Inefficacious Testing
Again, testing that is done is such a way that the results are worse than no results at all. How can that possibly be? I had an experience about a decade ago where the contract house I was working for was asked to update an eCommerce site for a very famous company. The coding was done stateside and the testing overseas. My boss asked me to look at a statement from the Test Lead indicating that the product was defect free. Five or six testers for a couple months – and the product was defect free… I asked him to show me the defects that had been written and there were a couple – a couple. Five developers over 6 months and they had only created a couple bugs (several of which weren’t bugs)? I sat down at his station and tried a couple quick workflow tests… So many bugs that in 5 minutes he had a page full of notes. I wrote up the notes and he asked them to check those areas again.
Four weeks later they came back with a vague ‘cache’ defect. My Director asked me to spend a day and see what I could find. After that day, I found 16 critical and high defects, 14 of which the customer needed to have fixed before go live. That wasn’t a complete test set, just what I could do in one day. Their testing certainly wasn’t effective but more importantly, they had given their ‘assurance’ that the ‘quality’ of the product was impeccable, “defect free” – when in fact it would have completely shut down that company’s business if it had been deployed. I am not that good of a tester, so if I could find and document that many critical and high issues in such a short time the software was not deployable. Their testing was inefficacious, ineffective, and potentially exposing the company to a malpractice suit. If they had done no testing at all at least the customer would have had the expectation that they needed more than just a UAT battery before accepting the solution.
Test adulteration occurs for multiple reasons: lack of training and experience in the test team, lack of understanding of the solution, bad process, lack of commitment and ethics, and naivety in understanding the nature of the test problem. In an inefficacious test process you aren’t even aware that the testing is ineffective until the feature release hits the proverbial fan. If your release hits the customer and is completely rejected by the customer then you either weren’t testing, or didn’t understand the usage and purpose of the solution.

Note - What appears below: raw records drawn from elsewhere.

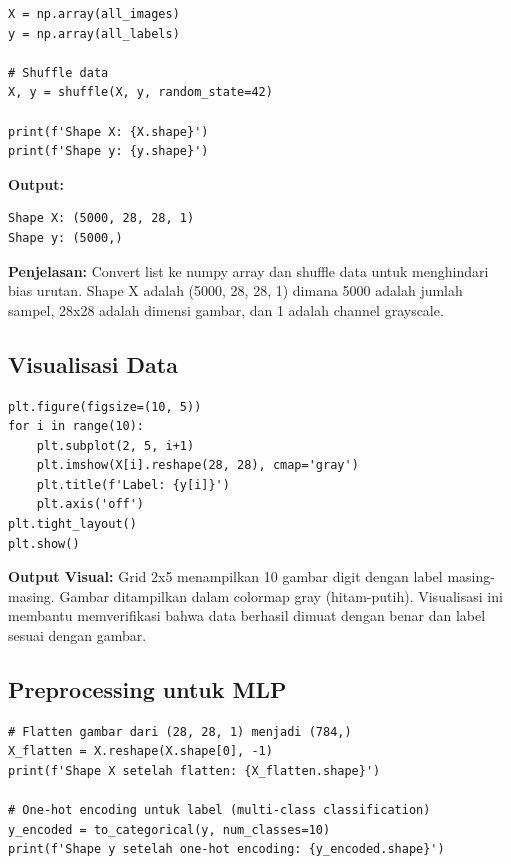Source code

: \documentclass[12pt,a4paper]{article}
\begin{document}
\begin{lstlisting}[caption=Convert ke Array dan Shuffle]
X = np.array(all_images)
y = np.array(all_labels)

# Shuffle data
X, y = shuffle(X, y, random_state=42)

print(f'Shape X: {X.shape}')
print(f'Shape y: {y.shape}')
\end{lstlisting}

\textbf{Output:}
\begin{verbatim}
Shape X: (5000, 28, 28, 1)
Shape y: (5000,)
\end{verbatim}

\textbf{Penjelasan:} Convert list ke numpy array dan shuffle data untuk menghindari bias urutan. Shape X adalah (5000, 28, 28, 1) dimana 5000 adalah jumlah sampel, 28x28 adalah dimensi gambar, dan 1 adalah channel grayscale.

\subsection{Visualisasi Data}

\begin{lstlisting}[caption=Visualisasi 10 Gambar Contoh]
plt.figure(figsize=(10, 5))
for i in range(10):
    plt.subplot(2, 5, i+1)
    plt.imshow(X[i].reshape(28, 28), cmap='gray')
    plt.title(f'Label: {y[i]}')
    plt.axis('off')
plt.tight_layout()
plt.show()
\end{lstlisting}

\textbf{Output Visual:} Grid 2x5 menampilkan 10 gambar digit dengan label masing-masing. Gambar ditampilkan dalam colormap gray (hitam-putih). Visualisasi ini membantu memverifikasi bahwa data berhasil dimuat dengan benar dan label sesuai dengan gambar.

\subsection{Preprocessing untuk MLP}

\begin{lstlisting}[caption=Flatten dan One-Hot Encoding]
# Flatten gambar dari (28, 28, 1) menjadi (784,)
X_flatten = X.reshape(X.shape[0], -1)
print(f'Shape X setelah flatten: {X_flatten.shape}')

# One-hot encoding untuk label (multi-class classification)
y_encoded = to_categorical(y, num_classes=10)
print(f'Shape y setelah one-hot encoding: {y_encoded.shape}')
\end{lstlisting}
\end{document}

In Health IT we must be vigilant that both our efficacy is as complete as possible and we recognize when our efforts are infective, or when the team is conducting inefficacious testing. When we are not doing the testing we need to do, it is your responsibility to call out what is ineffective and hopefully how it might be resolved. If you don’t know how to solve the problem there are plenty of people capable of consulting to the problem. Inefficacious testing is a different beast altogether, as the fact the effort was adulterated often comes at the end of the mission – so all that remains is to pick up the pieces. We must recognize when this has happened, both as leaders and individual contributors, and address the failures appropriately. As with ineffective testing, inefficacious testing requires both introspection and retrospection, as well as a significant portion of humble pie.
My ask is to be vigilant, to be cognizant, and to constantly seek to improve your craft. As well as applying the standard adage: if you see something, say something.
As always, watch out for brown M&Ms.